Reform der zweiten SäuleJetzt kommt der Aufstand der Bürgerlichen
Der Bauernverband lehnt die Rentenreform ab, auch die Gastrobranche ist skeptisch. Gewerkschaften und Linke sind ohnehin dagegen. Droht dem Projekt der Absturz?

Nachdem bereits die Gewerkschaften das Referendum angekündigt haben, formiert sich auch bei den Bauern und im Gastgewerbe der Widerstand gegen die Reform der beruflichen Vorsorge (BVG). Der Schweizer Bauernverband (SBV) hat am Donnerstag in einer Vorstandssitzung entschieden, die Vorlage wegen der hohen Zusatzbelastungen abzulehnen. Die von den Räten beschlossene Reform würde in der Landwirtschaft zu Mehrkosten für die berufliche Vorsorge von fast 70 Prozent oder jährlich 30 Millionen Franken führen. Das
sei in der bereits angespannten wirtschaftlichen Situation der Bauernbetriebe nicht tragbar, sagt SBV-Präsident und Mitte-Nationalrat Markus Ritter.
Auch die Verbände von Gastgewerbe und Hotellerie dürften die Reform aus dem gleichen Grund ablehnen, offiziell Stellung bezogen haben Gastro Suisse und Hotelleriesuisse indes noch nicht. Vor allem in Branchen mit einem hohen Anteil an Teilzeitangestellten und Geringverdienern ist die Skepsis gegen die Reform gross. Diese hat zum Ziel, dass Arbeitnehmende mit tiefen Einkommen und Teilzeitangestellte künftig in der zweiten Säule besser versichert sind. Dies wird erreicht durch die Senkung des sogenannten Koordinationsabzugs, womit ein höherer Anteil des Lohnes versichert ist.

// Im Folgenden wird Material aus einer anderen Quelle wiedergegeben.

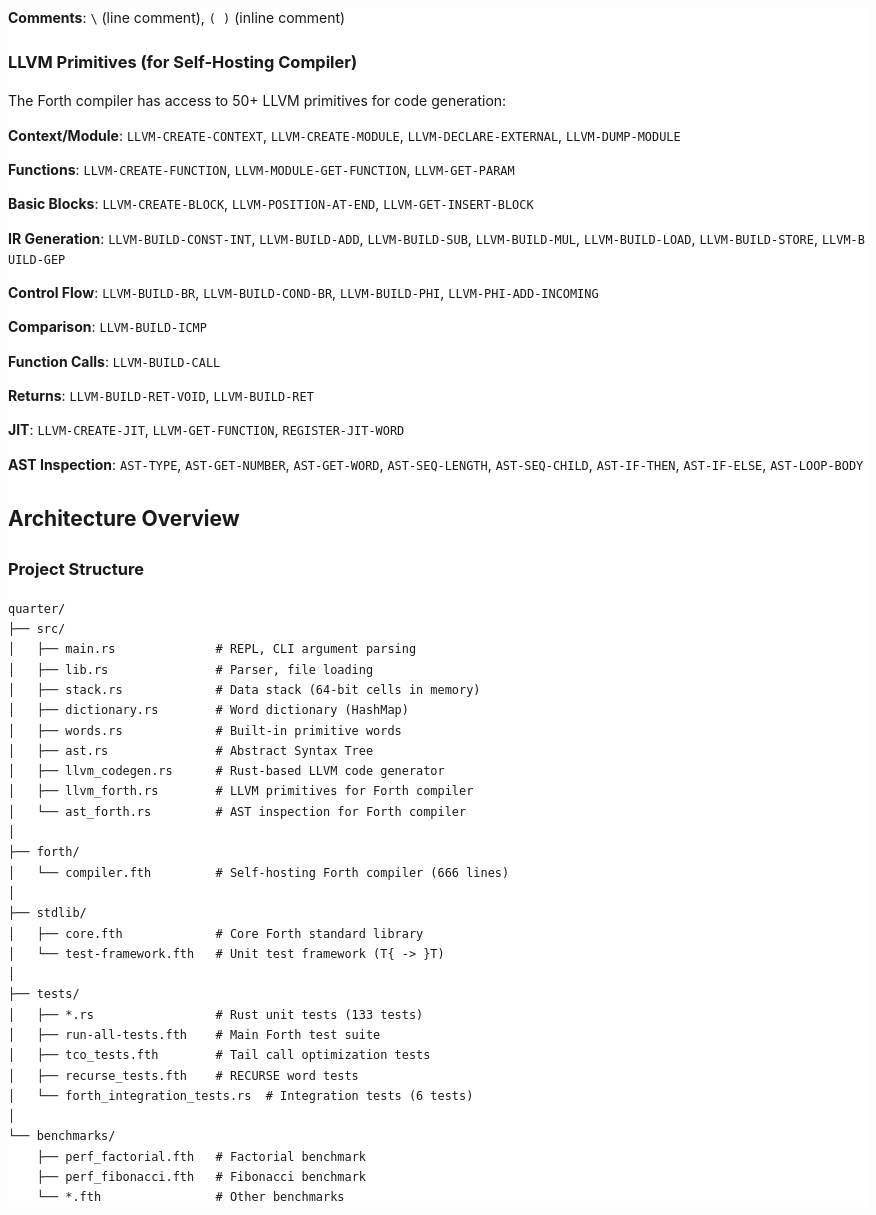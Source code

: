 **Comments**: `\` (line comment), `( )` (inline comment)

### LLVM Primitives (for Self-Hosting Compiler)

The Forth compiler has access to 50+ LLVM primitives for code generation:

**Context/Module**: `LLVM-CREATE-CONTEXT`, `LLVM-CREATE-MODULE`, `LLVM-DECLARE-EXTERNAL`, `LLVM-DUMP-MODULE`

**Functions**: `LLVM-CREATE-FUNCTION`, `LLVM-MODULE-GET-FUNCTION`, `LLVM-GET-PARAM`

**Basic Blocks**: `LLVM-CREATE-BLOCK`, `LLVM-POSITION-AT-END`, `LLVM-GET-INSERT-BLOCK`

**IR Generation**: `LLVM-BUILD-CONST-INT`, `LLVM-BUILD-ADD`, `LLVM-BUILD-SUB`, `LLVM-BUILD-MUL`, `LLVM-BUILD-LOAD`, `LLVM-BUILD-STORE`, `LLVM-BUILD-GEP`

**Control Flow**: `LLVM-BUILD-BR`, `LLVM-BUILD-COND-BR`, `LLVM-BUILD-PHI`, `LLVM-PHI-ADD-INCOMING`

**Comparison**: `LLVM-BUILD-ICMP`

**Function Calls**: `LLVM-BUILD-CALL`

**Returns**: `LLVM-BUILD-RET-VOID`, `LLVM-BUILD-RET`

**JIT**: `LLVM-CREATE-JIT`, `LLVM-GET-FUNCTION`, `REGISTER-JIT-WORD`

**AST Inspection**: `AST-TYPE`, `AST-GET-NUMBER`, `AST-GET-WORD`, `AST-SEQ-LENGTH`, `AST-SEQ-CHILD`, `AST-IF-THEN`, `AST-IF-ELSE`, `AST-LOOP-BODY`

## Architecture Overview

### Project Structure

```
quarter/
├── src/
│   ├── main.rs              # REPL, CLI argument parsing
│   ├── lib.rs               # Parser, file loading
│   ├── stack.rs             # Data stack (64-bit cells in memory)
│   ├── dictionary.rs        # Word dictionary (HashMap)
│   ├── words.rs             # Built-in primitive words
│   ├── ast.rs               # Abstract Syntax Tree
│   ├── llvm_codegen.rs      # Rust-based LLVM code generator
│   ├── llvm_forth.rs        # LLVM primitives for Forth compiler
│   └── ast_forth.rs         # AST inspection for Forth compiler
│
├── forth/
│   └── compiler.fth         # Self-hosting Forth compiler (666 lines)
│
├── stdlib/
│   ├── core.fth             # Core Forth standard library
│   └── test-framework.fth   # Unit test framework (T{ -> }T)
│
├── tests/
│   ├── *.rs                 # Rust unit tests (133 tests)
│   ├── run-all-tests.fth    # Main Forth test suite
│   ├── tco_tests.fth        # Tail call optimization tests
│   ├── recurse_tests.fth    # RECURSE word tests
│   └── forth_integration_tests.rs  # Integration tests (6 tests)
│
└── benchmarks/
    ├── perf_factorial.fth   # Factorial benchmark
    ├── perf_fibonacci.fth   # Fibonacci benchmark
    └── *.fth                # Other benchmarks
```
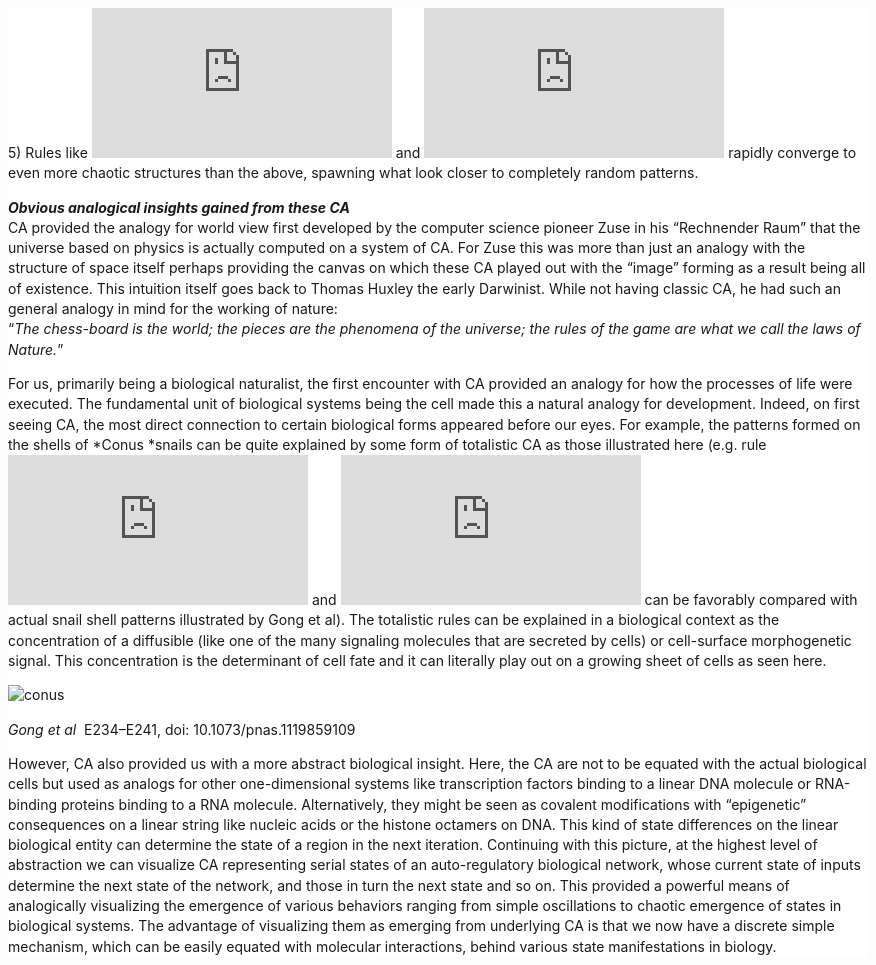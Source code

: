 5\) Rules like
![0020120](https://s0.wp.com/latex.php?latex=0020120&bg=ffffff&fg=333333&s=0
"0020120") and
![0120120](https://s0.wp.com/latex.php?latex=0120120&bg=ffffff&fg=333333&s=0
"0120120") rapidly converge to even more chaotic structures than the
above, spawning what look closer to completely random patterns.

***Obvious analogical insights gained from these CA***  
CA provided the analogy for world view first developed by the computer
science pioneer Zuse in his “Rechnender Raum” that the universe based on
physics is actually computed on a system of CA. For Zuse this was more
than just an analogy with the structure of space itself perhaps
providing the canvas on which these CA played out with the “image”
forming as a result being all of existence. This intuition itself goes
back to Thomas Huxley the early Darwinist. While not having classic CA,
he had such an general analogy in mind for the working of nature:  
“*The chess-board is the world; the pieces are the phenomena of the
universe; the rules of the game are what we call the laws of Nature.*”

For us, primarily being a biological naturalist, the first encounter
with CA provided an analogy for how the processes of life were executed.
The fundamental unit of biological systems being the cell made this a
natural analogy for development. Indeed, on first seeing CA, the most
direct connection to certain biological forms appeared before our eyes.
For example, the patterns formed on the shells of *Conus *snails can be
quite explained by some form of totalistic CA as those illustrated here
(e.g. rule
![0022210](https://s0.wp.com/latex.php?latex=0022210&bg=ffffff&fg=333333&s=0
"0022210") and
![1020210](https://s0.wp.com/latex.php?latex=1020210&bg=ffffff&fg=333333&s=0
"1020210") can be favorably compared with actual snail shell patterns
illustrated by Gong et al). The totalistic rules can be explained in a
biological context as the concentration of a diffusible (like one of the
many signaling molecules that are secreted by cells) or cell-surface
morphogenetic signal. This concentration is the determinant of cell fate
and it can literally play out on a growing sheet of cells as seen here.

![conus](https://manasataramgini.files.wordpress.com/2016/11/conus.png?w=640)

*Gong et al*  E234–E241, doi: 10.1073/pnas.1119859109

However, CA also provided us with a more abstract biological insight.
Here, the CA are not to be equated with the actual biological cells but
used as analogs for other one-dimensional systems like transcription
factors binding to a linear DNA molecule or RNA-binding proteins binding
to a RNA molecule. Alternatively, they might be seen as covalent
modifications with “epigenetic” consequences on a linear string like
nucleic acids or the histone octamers on DNA. This kind of state
differences on the linear biological entity can determine the state of a
region in the next iteration. Continuing with this picture, at the
highest level of abstraction we can visualize CA representing serial
states of an auto-regulatory biological network, whose current state of
inputs determine the next state of the network, and those in turn the
next state and so on. This provided a powerful means of analogically
visualizing the emergence of various behaviors ranging from simple
oscillations to chaotic emergence of states in biological systems. The
advantage of visualizing them as emerging from underlying CA is that we
now have a discrete simple mechanism, which can be easily equated with
molecular interactions, behind various state manifestations in biology.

250 Millionen Mehrkosten für Gastrobranche
Damit steigen aber auch die Pensionskassenbeiträge von Arbeitnehmenden und Arbeitgebern. Gastro-Suisse-Präsident Casimir Platzer warnt denn auch in einem Schreiben an Parlamentarier vor hohen Zusatzkosten für seine Branche. Laut Berechnungen des Gastgewerbeverbandes, die dieser Redaktion vorliegen, entstehen der Branche Zusatzkosten zwischen 230 und 256 Millionen Franken pro Jahr. Diesen Betrag müssten sich Arbeitgeber und Arbeitnehmende je hälftig teilen.
Auch andere Branchen befürchten hohe Zusatzbelastungen. Am nächsten Donnerstag wird der Schweizerische Gewerbeverband Position zur BVG-Reform beziehen. Diese befindet sich im parlamentarischen Prozess auf der Zielgeraden. Am Montag und Dienstag werden National- und Ständerat voraussichtlich die letzten Differenzen bereinigen. Dann muss die Vorlage am Freitag, 17. März, noch die Schlussabstimmung in beiden Kammern überstehen.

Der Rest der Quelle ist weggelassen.